5) Dezenfektasyon ne durumda?

Öncelikle misafirler için alanda dezenfekte işlemleri titizlikle yürütülmeye çalışıldı. Halihazırda steril bir ortam sağlandı. İlk gün itibarıyla giriş çıkış yapan araçlar dahil olmak üzere, Gölbaşı Belediyesi dezenfekte ekipleri tarafından tedbir amaçlı dışarı çıkarılmadı. Bu konuyla ilgili titizlik had safhadadır.

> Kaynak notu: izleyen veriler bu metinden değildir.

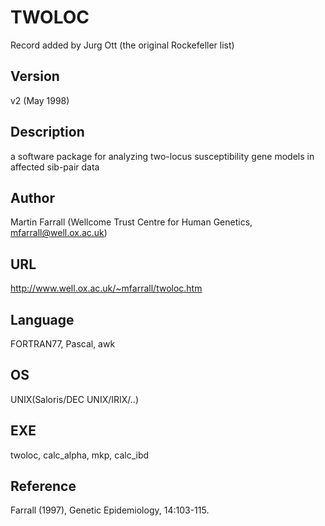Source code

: # TWOLOC
Record added by Jurg Ott (the original Rockefeller list)

## Version
v2 (May 1998)

## Description
a software package for analyzing two-locus susceptibility gene models in affected sib-pair data

## Author
Martin Farrall (Wellcome Trust Centre for Human Genetics, mfarrall@well.ox.ac.uk)

## URL
http://www.well.ox.ac.uk/~mfarrall/twoloc.htm

## Language
FORTRAN77, Pascal, awk

## OS
UNIX(Saloris/DEC UNIX/IRIX/..)

## EXE
twoloc, calc_alpha, mkp, calc_ibd

## Reference
Farrall (1997), Genetic Epidemiology, 14:103-115.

Unutulmaması gereken şey şu: Bakanlığın açıkladığı tedbirler bireysel olarak uygulandığı takdirde bu sürecin üstesinden hep birlikte gelinecektir.

Bu yazının sonunda bir şeyi daha tekrar vutgulamam gerekiyor. Kimse kusura bakmasın, yaşadığımız süreç tüm dünyada olduğu gibi bizim için de zorlu bir süreçtir. Bu süreçte emek veren, hizmet eden, görevini yerine getiren, bizzat gözlemlediğim, mesai mefhumu tanımaksızın insanüstü bir çabayla mücadele veren başta Sağlık Bakanı Fahrettin Koca, Ankara Valisi Vasip Şahin, Gölbaşı Kaymakamı Tülay Baydar Bilgihan, Gölbaşı Belediye Başkanı Ramazan Şimşek’in tüm bu çabalarını kimse görmezden gelmesin. Duyarlılığıyla destek olan siyasiler de dahil olmak üzere bu insanların görevlerine destek olmak varken zorlaştırma çabasından vazgeçmek, onların morallerini de tıpkı misafirlerimiz gibi yüksek tutmak hepimizin vatandaşlık görevidir. Hamaset için söylemiyorum, bu kadar emeği bu insanların morallerini bozmanın hiçbirimize faydası olmayacaktır. Herkesi duyarlılığa davet ediyorum.

Sözlerimi hepimizin takdirini kazanmış Sağlık Bakanı Fahrettin Koca’nın cümleleriyle bitiriyorum: Koronavirüs, alacağımız tedbirlerden daha güçlü değildir.